Ma quello che abbiamo vissuto in primavera non ci lascia tranquilli. La precedente chiusura ha creato nella Diocesi di Milano 9mila impoveriti: persone che non si erano mai rivolte prima ai servizi Caritas o che pur essendo già nelle rete di assistenza hanno visto peggiorare di molto la loro condizione. Sappiamo anche chi sono. Tra i danni collaterali del primo lockdown ci sono stati colf e badanti, lavapiatti, camerieri, addetti alle pulizie nei grandi alberghi: tutti lavoratori, alcuni in nero, altri con contratti precari, nei settori più pesantemente colpiti dal primo fermo alle attività. Ristorazione, ospitalità, cura della persona sono i comparti economici che si sono dovuti fermare anche ora.

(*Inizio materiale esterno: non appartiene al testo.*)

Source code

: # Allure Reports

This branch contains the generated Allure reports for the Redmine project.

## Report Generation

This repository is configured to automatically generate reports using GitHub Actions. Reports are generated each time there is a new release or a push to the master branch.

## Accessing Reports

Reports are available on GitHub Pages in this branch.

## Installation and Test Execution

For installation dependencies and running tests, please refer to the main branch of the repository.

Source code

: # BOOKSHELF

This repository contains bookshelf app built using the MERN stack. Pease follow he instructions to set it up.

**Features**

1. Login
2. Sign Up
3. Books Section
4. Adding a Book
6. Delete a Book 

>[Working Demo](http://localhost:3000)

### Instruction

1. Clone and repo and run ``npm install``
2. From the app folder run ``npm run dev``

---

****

Il governo ha stanziato nuove risorse per aiutarli. Bisogna augurarsi che si sia imparato dagli errori del passato. La cassa integrazione, specie quelle in deroga, non ha funzionato. Un persona su tre tra quelle che hanno chiesto aiuto ai centri di ascolto tra marzo e maggio pur avendo un contratto di lavoro o avendo diritto agli ammortizzatori sociali, è ricorsa al sostegno della Caritas, perché gli indennizzi spesso giunti in ritardo non sono stati sufficienti a soddisfare bisogni primari come acquistare il cibo o pagare le bollette o l’affitto. Mi auguro che questa volta si faccia meglio. Altrimenti dovremo far fronte ad una nuova ondata di richieste di aiuto che, in gran parte si aggiungerà a quella precedente, che non è mai del tutto ritirata anche dopo la ripresa.

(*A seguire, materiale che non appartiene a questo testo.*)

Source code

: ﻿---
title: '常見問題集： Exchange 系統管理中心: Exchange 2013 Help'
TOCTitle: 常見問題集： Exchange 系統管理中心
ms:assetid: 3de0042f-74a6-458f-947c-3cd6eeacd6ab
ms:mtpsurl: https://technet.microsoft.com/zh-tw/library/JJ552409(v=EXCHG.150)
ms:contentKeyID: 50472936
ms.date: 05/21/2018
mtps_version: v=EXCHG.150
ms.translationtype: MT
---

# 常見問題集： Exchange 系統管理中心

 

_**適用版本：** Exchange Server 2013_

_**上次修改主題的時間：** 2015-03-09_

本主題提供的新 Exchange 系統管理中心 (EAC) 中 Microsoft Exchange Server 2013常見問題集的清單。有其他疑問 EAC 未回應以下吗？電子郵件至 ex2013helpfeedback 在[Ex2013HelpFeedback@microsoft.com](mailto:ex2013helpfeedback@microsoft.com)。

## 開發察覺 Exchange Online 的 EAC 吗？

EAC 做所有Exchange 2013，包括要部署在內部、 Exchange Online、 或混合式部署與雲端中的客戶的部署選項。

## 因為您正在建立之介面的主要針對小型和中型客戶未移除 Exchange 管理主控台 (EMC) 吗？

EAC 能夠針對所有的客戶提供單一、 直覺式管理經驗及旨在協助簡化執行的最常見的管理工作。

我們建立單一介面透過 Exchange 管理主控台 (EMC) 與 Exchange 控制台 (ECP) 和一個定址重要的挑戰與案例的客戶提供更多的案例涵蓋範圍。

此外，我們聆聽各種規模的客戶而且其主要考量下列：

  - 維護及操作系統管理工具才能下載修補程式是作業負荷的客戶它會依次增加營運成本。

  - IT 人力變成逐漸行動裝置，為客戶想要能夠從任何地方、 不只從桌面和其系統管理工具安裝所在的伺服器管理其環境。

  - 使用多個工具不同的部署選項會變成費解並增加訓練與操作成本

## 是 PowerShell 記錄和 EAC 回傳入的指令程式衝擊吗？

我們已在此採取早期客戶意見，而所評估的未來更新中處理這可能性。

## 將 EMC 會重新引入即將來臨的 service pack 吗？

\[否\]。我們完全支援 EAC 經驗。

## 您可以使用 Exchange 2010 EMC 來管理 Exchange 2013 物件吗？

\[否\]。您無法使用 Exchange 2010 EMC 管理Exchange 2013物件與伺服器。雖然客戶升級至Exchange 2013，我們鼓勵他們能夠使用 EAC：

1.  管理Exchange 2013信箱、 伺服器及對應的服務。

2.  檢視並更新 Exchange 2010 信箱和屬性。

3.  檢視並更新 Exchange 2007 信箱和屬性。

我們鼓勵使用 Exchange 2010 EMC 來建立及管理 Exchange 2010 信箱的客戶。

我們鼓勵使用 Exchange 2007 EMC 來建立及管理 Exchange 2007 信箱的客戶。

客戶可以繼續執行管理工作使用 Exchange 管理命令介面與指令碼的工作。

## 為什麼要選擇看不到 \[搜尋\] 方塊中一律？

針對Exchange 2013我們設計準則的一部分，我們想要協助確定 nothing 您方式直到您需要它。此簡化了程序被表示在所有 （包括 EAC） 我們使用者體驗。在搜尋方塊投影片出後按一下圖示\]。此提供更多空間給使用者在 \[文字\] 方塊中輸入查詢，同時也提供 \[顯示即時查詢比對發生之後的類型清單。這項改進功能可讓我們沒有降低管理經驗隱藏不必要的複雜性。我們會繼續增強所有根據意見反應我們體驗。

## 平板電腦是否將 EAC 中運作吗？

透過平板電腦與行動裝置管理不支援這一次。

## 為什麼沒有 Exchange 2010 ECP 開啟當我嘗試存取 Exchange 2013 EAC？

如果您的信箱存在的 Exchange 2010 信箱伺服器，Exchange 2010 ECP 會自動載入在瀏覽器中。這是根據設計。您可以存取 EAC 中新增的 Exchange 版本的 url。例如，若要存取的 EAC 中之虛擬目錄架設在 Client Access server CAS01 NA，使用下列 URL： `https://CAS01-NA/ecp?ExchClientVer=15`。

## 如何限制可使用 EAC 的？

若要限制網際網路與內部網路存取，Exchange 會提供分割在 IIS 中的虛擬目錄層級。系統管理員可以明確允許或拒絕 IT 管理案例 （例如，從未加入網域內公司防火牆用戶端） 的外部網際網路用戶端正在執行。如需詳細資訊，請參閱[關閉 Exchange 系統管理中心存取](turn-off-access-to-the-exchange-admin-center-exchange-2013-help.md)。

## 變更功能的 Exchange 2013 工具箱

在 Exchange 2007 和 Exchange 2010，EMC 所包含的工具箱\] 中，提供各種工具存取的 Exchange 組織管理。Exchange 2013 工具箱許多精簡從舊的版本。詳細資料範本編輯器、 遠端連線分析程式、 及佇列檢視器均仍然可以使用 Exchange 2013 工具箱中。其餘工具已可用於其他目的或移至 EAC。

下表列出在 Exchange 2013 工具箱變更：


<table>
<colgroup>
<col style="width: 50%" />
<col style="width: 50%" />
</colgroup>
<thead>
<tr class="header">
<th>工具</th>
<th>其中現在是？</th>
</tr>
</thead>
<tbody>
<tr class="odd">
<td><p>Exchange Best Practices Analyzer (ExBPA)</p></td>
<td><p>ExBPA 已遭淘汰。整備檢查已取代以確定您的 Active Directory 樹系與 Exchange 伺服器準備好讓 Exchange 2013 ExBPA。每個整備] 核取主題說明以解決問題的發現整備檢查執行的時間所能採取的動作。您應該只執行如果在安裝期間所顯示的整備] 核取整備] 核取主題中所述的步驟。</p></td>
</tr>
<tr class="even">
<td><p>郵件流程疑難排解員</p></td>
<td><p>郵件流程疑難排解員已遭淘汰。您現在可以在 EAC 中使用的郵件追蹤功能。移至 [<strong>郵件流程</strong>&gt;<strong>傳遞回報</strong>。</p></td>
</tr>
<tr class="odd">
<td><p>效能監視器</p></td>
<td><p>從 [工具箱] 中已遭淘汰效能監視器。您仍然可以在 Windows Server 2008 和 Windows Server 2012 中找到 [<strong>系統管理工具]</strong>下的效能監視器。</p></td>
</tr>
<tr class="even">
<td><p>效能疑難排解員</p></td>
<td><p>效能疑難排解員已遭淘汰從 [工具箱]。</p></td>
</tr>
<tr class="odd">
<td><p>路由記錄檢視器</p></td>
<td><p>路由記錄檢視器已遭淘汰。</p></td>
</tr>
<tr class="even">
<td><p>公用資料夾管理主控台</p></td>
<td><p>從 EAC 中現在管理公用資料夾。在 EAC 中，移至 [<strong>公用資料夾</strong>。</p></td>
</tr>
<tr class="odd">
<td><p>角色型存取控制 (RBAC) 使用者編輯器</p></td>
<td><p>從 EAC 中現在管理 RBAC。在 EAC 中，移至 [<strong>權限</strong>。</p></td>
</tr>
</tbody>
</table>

Nel passato lockdown la Caritas ha dato prova di saper affrontare l’emergenza, riorganizzandosi in corsa. Ora sappiamo che il clima nel Paese è cambiato. Questa volta prevalgono sentimenti di rancore e sfiducia. Ma abbiamo un vantaggio rispetto alla primavera: sappiamo già quello che bisogna fare. Anche se non sarà facile, dovremo sostenere tutti gli strumenti creati o potenziati per l’emergenza: il Fondo San Giuseppe, il Fondo Diocesano di Assistenza. Implementeremo il sistema degli Empori della Solidarietà che si è rivelato una fondamentale rete di protezione ha anche salvaguardato la dignità delle persone, un aspetto fondamentale che ha permesso a molti credo di sopportare meglio questo periodo difficile. Certo, avremo bisogno di risorse. Fortunatamente si sono fatti avanti nuovi donatori che ci hanno sostenuto e che speriamo ci stiano vicini anche nei prossimi mesi.

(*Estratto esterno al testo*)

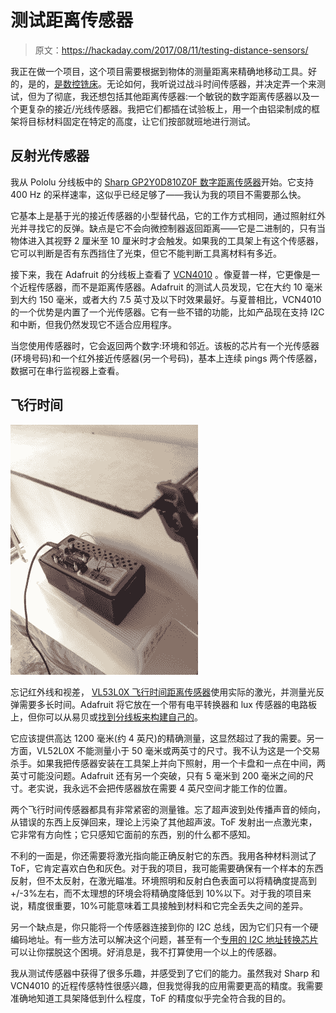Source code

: # 测试距离传感器

> 原文：<https://hackaday.com/2017/08/11/testing-distance-sensors/>

我正在做一个项目，这个项目需要根据到物体的测量距离来精确地移动工具。好的，是的，[是数控铣床](http://wp.me/pk3lN-17px)。无论如何，我听说过战斗时间传感器，并决定弄一个来测试，但为了彻底，我还想包括其他距离传感器:一个敏锐的数字距离传感器以及一个更复杂的接近/光线传感器。我把它们都插在试验板上，用一个由铝梁制成的框架将目标材料固定在特定的高度，让它们按部就班地进行测试。

## 反射光传感器

我从 Pololu 分线板中的 [Sharp GP2Y0D810Z0F 数字距离传感器](https://www.pololu.com/product/1134)开始。它支持 400 Hz 的采样速率，这似乎已经足够了——我认为我的项目不需要那么快。

它基本上是基于光的接近传感器的小型替代品，它的工作方式相同，通过照射红外光并寻找它的反弹。缺点是它不会向微控制器返回距离——它是二进制的，只有当物体进入其视野 2 厘米至 10 厘米时才会触发。如果我的工具架上有这个传感器，它可以判断是否有东西挡住了光束，但它不能判断工具离材料有多近。

接下来，我在 Adafruit 的分线板上查看了 [VCN4010](https://www.adafruit.com/product/466) 。像夏普一样，它更像是一个近程传感器，而不是距离传感器。Adafruit 的测试人员发现，它在大约 10 毫米到大约 150 毫米，或者大约 7.5 英寸及以下时效果最好。与夏普相比，VCN4010 的一个优势是内置了一个光传感器。它有一些不错的功能，比如产品现在支持 I2C 和中断，但我仍然发现它不适合应用程序。

当您使用传感器时，它会返回两个数字:环境和邻近。该板的芯片有一个光传感器(环境号码)和一个红外接近传感器(另一个号码)，基本上连续 pings 两个传感器，数据可在串行监视器上查看。

## 飞行时间

![](img/4c77151f9bc907a21c3ef14ca7dd2970.png)

忘记红外线和视差， [VL53L0X 飞行时间距离传感器](https://www.adafruit.com/product/3317)使用实际的激光，并测量光反弹需要多长时间。Adafruit 将它放在一个带有电平转换器和 lux 传感器的电路板上，但你可以从易贝或[找到分线板来构建自己的](http://hackaday.com/2017/06/27/tiniest-control-board-fits-inside-an-n-gauge-model-train/)。

它应该提供高达 1200 毫米(约 4 英尺)的精确测量，这显然超过了我的需要。另一方面，VL52L0X 不能测量小于 50 毫米或两英寸的尺寸。我不认为这是一个交易杀手。如果我把传感器安装在工具架上并向下照射，用一个卡盘和一点在中间，两英寸可能没问题。Adafruit 还有另一个突破，只有 5 毫米到 200 毫米之间的尺寸。老实说，我永远不会把传感器放在需要 4 英尺空间才能工作的位置。

两个飞行时间传感器都具有非常紧密的测量锥。忘了超声波到处传播声音的倾向，从错误的东西上反弹回来，理论上污染了其他超声波。ToF 发射出一点激光束，它非常有方向性；它只感知它面前的东西，别的什么都不感知。

不利的一面是，你还需要将激光指向能正确反射它的东西。我用各种材料测试了 ToF，它肯定喜欢白色和灰色。对于我的项目，我可能需要确保有一个样本的东西反射，但不太反射，在激光瞄准。环境照明和反射白色表面可以将精确度提高到+/-3%左右，而不太理想的环境会将精确度降低到 10%以下。对于我的项目来说，精度很重要，10%可能意味着工具接触到材料和它完全丢失之间的差异。

另一个缺点是，你只能将一个传感器连接到你的 I2C 总线，因为它们只有一个硬编码地址。有一些方法可以解决这个问题，甚至有一个[专用的 I2C 地址转换芯片](http://hackaday.com/2017/02/17/ltc4316-is-the-i2c-babelfish/)可以让你摆脱这个困境。好消息是，我不打算使用一个以上的传感器。

我从测试传感器中获得了很多乐趣，并感受到了它们的能力。虽然我对 Sharp 和 VCN4010 的近程传感特性很感兴趣，但我觉得我的应用需要更高的精度。我需要准确地知道工具架降低到什么程度，ToF 的精度似乎完全符合我的目的。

Ma dobbiamo tenere a bada anche fragilità più sottili che sono affiorate in questi mesi. Penso ai più giovani e ai più vecchi. Nei mesi passati abbiamo potuto avere una prova evidente di quanto le disuguaglianze economiche tra le famiglie abbiano delle ricadute sulle reali possibilità di apprendimento dei bambini e degli adolescenti. I volontari impegnati nei doposcuola parrocchiali ci dicono che la didattica a distanza non è stata per tutti. Chi non aveva un pc, una connessione efficiente, un genitore disponibile, luoghi adeguati è restato indietro. E’ un dramma perché oramai è chiaro che per ancora molti mesi non si potrà tornare in classe e nel frattempo non sono cambiate le condizioni per quei ragazzini.
Penso poi agli anziani. Sono loro quelli che hanno pagato di più in termini di vittime. Ma non si è riflettuto abbastanza sulle ricadute che il lungo e forzato isolamento ha avuto sulla vita anche di chi non si è ammalato. Nei caseggiati popolari di Milano abbiamo anziani soli, disorientati, che anche quando il lockdown è finito, hanno continuato a rimanere isolati. Ora queste persone ripiombano nell’angoscia.
Anziani traumatizzati e adolescenti a rischio di abbandono scolastico sono ferite nuove. Avremo bisogno di tempo e di competenze più raffinate per poter intervenire efficacemente.